Posted on 29. Jan, 2013 by in Iowa Basketball

Iowa head coach Fran McCaffery discusses the Hawkeyes' upcoming game against Penn State during his press conference held Tuesday, Jan. 29, 2013, at Carver-Hawkeye Arena in Iowa City.

Iowa head coach Fran McCaffery discusses the Hawkeyes’ upcoming game against Penn State during his press conference held Tuesday, Jan. 29, 2013, at Carver-Hawkeye Arena in Iowa City.

By Brendan Stiles

IOWA CITY, Iowa — As of Tuesday afternoon, Iowa head coach Fran McCaffery hasn’t committed to making any changes to his current starting lineup. But he has given the idea some thought and at least one change could be coming sooner than later.

The most likely change to occur, if one is to happen, would be junior forward Melsahn Basabe being inserted into the starting five in place of freshman center Adam Woodbury. In seven Big Ten games, Basabe has shot a league-high 64.7 percent from the floor (22-of-34 shooting) and he also leads Iowa in rebounding.

On his radio call-in show Monday evening, McCaffery said Basabe “has earned the right to start.” During his press conference at Carver-Hawkeye Arena on Tuesday, McCaffery continued heaping praise on his 6-7 forward for his production as Iowa’s sixth man all season long. He also made clear he wasn’t disappointed in the energy level Woodbury gave during the Hawkeyes’ 65-62 overtime loss at Purdue on Jan. 27.

“A lot of times when you look at this, it’s not as simple as it may appear,” McCaffery said. “Obviously, [Basabe] is playing well, so the logical conclusion is we’ll just put him in the starting lineup.

“It may be the right thing for the team. It may not be because he’s playing the best basketball of the last two years coming off the bench.”

The Glen Cove, N.Y., native has played a combined 58 minutes off the bench for the Hawkeyes in their last two contests against Ohio State and Purdue (27 against the Buckeyes, 31 against the Boilermakers). Two parts of Basabe’s development this season have been consistency and being between 225-228 pounds, which both he and McCaffery said has proven to be the most ideal weight for him to play at.

As far as Basabe’s concerned, he said whether he starts in Iowa’s next game against Penn State or any other game going forward doesn’t matter to him. He started every game during his freshman season and remained a starter as a sophomore up until being benched prior to Iowa’s game at Indiana last year.

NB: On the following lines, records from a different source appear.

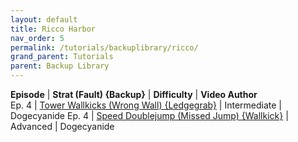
 ```yaml
---
layout: default
title: Ricco Harbor
nav_order: 5
permalink: /tutorials/backuplibrary/ricco/
grand_parent: Tutorials
parent: Backup Library
---
```

**Episode** | **Strat (Fault) {Backup}** | **Difficulty** | **Video Author**  
Ep. 4 | [Tower Wallkicks (Wrong Wall) {Ledgegrab}](https://youtu.be/nG9pNCO8zS0) | Intermediate | Dogecyanide
Ep. 4 | [Speed Doublejump (Missed Jump) {Wallkick}](https://youtu.be/15rdJ39vio0) | Advanced | Dogecyanide
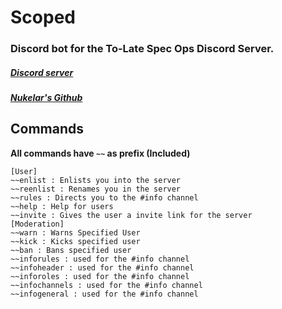 # Scoped
### Discord bot for the To-Late Spec Ops Discord Server.
##### [Discord server](https://discord.gg/fCkP7gB)
#####  [Nukelar's Github](https://github.com/Nuk3lar)
## Commands
**All commands have `~~` as prefix (Included)** 
``` 
[User] 
~~enlist : Enlists you into the server 
~~reenlist : Renames you in the server 
~~rules : Directs you to the #info channel
~~help : Help for users 
~~invite : Gives the user a invite link for the server 
[Moderation] 
~~warn : Warns Specified User 
~~kick : Kicks specified user 
~~ban : Bans specified user 
~~inforules : used for the #info channel 
~~infoheader : used for the #info channel 
~~inforoles : used for the #info channel 
~~infochannels : used for the #info channel
~~infogeneral : used for the #info channel
```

“All I want to do is just do what the coaches need me to do, help the team win and just play. It doesn’t matter how I’m doing it,” Basabe said. “As long as I come in the game, I’m just playing with a lot of energy and being effective, so I just care about being on the court and I don’t care how I get that.”

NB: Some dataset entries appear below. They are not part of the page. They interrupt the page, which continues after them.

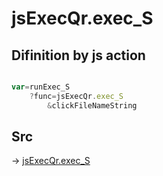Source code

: # jsExecQr.exec_S

## Difinition by js action

```js.js

var=runExec_S
	?func=jsExecQr.exec_S
		&clickFileNameString
```

## Src

-> [jsExecQr.exec_S](https://github.com/puutaro/CommandClick/blob/master/app/src/main/java/com/puutaro/commandclick/fragment_lib/terminal_fragment/js_interface/qr/JsExecQr.kt#L25)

Meanwhile, the 7-1 Woodbury has started every game this season at center for Iowa. In Big Ten play, the Sioux City native has averaged three points and five rebounds playing 15 minutes per game. Basabe said what Woodbury has lacked in terms of scoring he makes up for with the way he passes the ball and plays defense.

“I think Adam just needs to work hard,” Basabe said. “Everybody want results so fast nowadays. He’s still only a freshman. He’s a 7-foot kid and he was in high school last year, so there’s nothing wrong with him learning.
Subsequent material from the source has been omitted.